Si les mages n’étaient pas venus, comment aurions-nous compris qu’on peut partir de très loin pour rejoindre le Christ ? (Pape François, Admirabile Signum, 01er déc. 2019) Ce qui compte peut-être encore plus que leur venue, c’est le chemin qu’ils ont parcouru pour venir à Bethléem. Peut-être n’avaient-ils jamais entendu parler du Dieu d’Abraham, mais ils se sont mis en route à la vue d’un signe dans le ciel. Ils sont des chercheurs de Dieu et viennent nous dire qu’il n’est jamais trop tard pour se mettre en route ; ils viennent nous dire que nous ne sommes jamais trop éloignés de Dieu pour décider de nous mettre en route. Avec eux, tous les peuples de la terre peuvent aider à l’accomplissement du destin d’Israël : être la lumière vers laquelle marcheront les nations (voir Isaïe). Nos ancêtres étaient de ces nations ; nous étions des étrangers pour ce Dieu. Et pourtant, en envoyant son Fils dans le monde, il se rend proche, non seulement de son peuple, mais de tous les peuples. Il se fait proche de nous pour nous dire qu’il désire être notre Dieu à nous aussi, et qu’il veut nous sauver, nous aussi, même si nous ne faisions pas originellement partie du peuple élu. Désormais nous sommes intégrés à ce peuple : toutes les nations sont associées au même héritage, écrira Paul aux Ephésiens après la mort et la résurrection de Jésus. Les mages venus d’Orient nous le disent dès la crèche, dès la naissance de Jésus. Notre foi en a été affectée parce que notre foi, à nous païens Gaulois, Celtes, Germains ou Romains, en a été rendue possible. 

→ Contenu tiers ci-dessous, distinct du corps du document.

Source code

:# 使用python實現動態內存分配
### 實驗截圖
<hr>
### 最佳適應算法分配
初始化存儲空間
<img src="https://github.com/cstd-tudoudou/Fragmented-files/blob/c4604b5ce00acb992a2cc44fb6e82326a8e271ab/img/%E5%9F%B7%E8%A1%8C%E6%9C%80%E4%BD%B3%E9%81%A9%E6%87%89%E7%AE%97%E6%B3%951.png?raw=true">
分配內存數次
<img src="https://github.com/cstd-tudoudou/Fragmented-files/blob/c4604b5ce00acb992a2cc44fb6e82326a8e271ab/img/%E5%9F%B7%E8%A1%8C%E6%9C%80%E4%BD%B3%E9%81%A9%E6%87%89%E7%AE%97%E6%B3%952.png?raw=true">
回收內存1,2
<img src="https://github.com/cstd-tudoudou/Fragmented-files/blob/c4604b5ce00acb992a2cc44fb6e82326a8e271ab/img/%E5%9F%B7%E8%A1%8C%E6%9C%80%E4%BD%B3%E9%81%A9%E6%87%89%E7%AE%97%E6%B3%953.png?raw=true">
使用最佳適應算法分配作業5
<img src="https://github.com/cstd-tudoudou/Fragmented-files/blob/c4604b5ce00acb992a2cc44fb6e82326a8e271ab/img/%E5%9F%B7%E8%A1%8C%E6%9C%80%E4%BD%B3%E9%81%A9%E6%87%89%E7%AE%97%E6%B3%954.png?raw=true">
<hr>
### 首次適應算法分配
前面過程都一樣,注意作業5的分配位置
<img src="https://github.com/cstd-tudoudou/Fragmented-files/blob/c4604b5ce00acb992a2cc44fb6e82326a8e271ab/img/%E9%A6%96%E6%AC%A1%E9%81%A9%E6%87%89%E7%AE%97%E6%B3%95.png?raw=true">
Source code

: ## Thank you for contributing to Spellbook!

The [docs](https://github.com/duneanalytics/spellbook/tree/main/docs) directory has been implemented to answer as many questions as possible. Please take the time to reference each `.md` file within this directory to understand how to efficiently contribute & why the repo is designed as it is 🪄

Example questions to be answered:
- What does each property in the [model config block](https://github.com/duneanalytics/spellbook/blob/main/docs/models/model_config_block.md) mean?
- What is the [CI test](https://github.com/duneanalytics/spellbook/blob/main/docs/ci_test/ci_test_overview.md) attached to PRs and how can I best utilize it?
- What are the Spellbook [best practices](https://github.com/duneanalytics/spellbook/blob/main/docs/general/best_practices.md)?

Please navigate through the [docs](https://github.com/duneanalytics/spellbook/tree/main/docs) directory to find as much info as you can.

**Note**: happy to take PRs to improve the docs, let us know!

Au-delà du côté traditionnel et gastronomique de la fête de l’Epiphanie, il nous faut considérer son aspect spirituel, et son importance pour nous. Les mages venus d’Orient sont chaque homme qui décide un jour d’aller à la rencontre de ce Dieu qui a libéré son peuple d’Egypte il y a très longtemps ; ils sont chaque homme qui se met en route vers ce Dieu qui s’est incarné en Jésus pour sauver tous les hommes ; ils sont chaque homme qui découvre un signe de ce Dieu dans sa vie et qui laisse tout pour aller à sa rencontre. Aujourd’hui, avec eux, nous qui n’étions pas Juifs de naissance, nous sommes venus et nous sommes les bienvenus dans cette crèche. Aujourd’hui, nous pouvons plier genou devant cette mangeoire et reconnaître en Jésus notre Roi, notre Dieu, notre Frère en humanité. Offrons-lui notre vie, à lui qui nous offre celle de Dieu. Amen.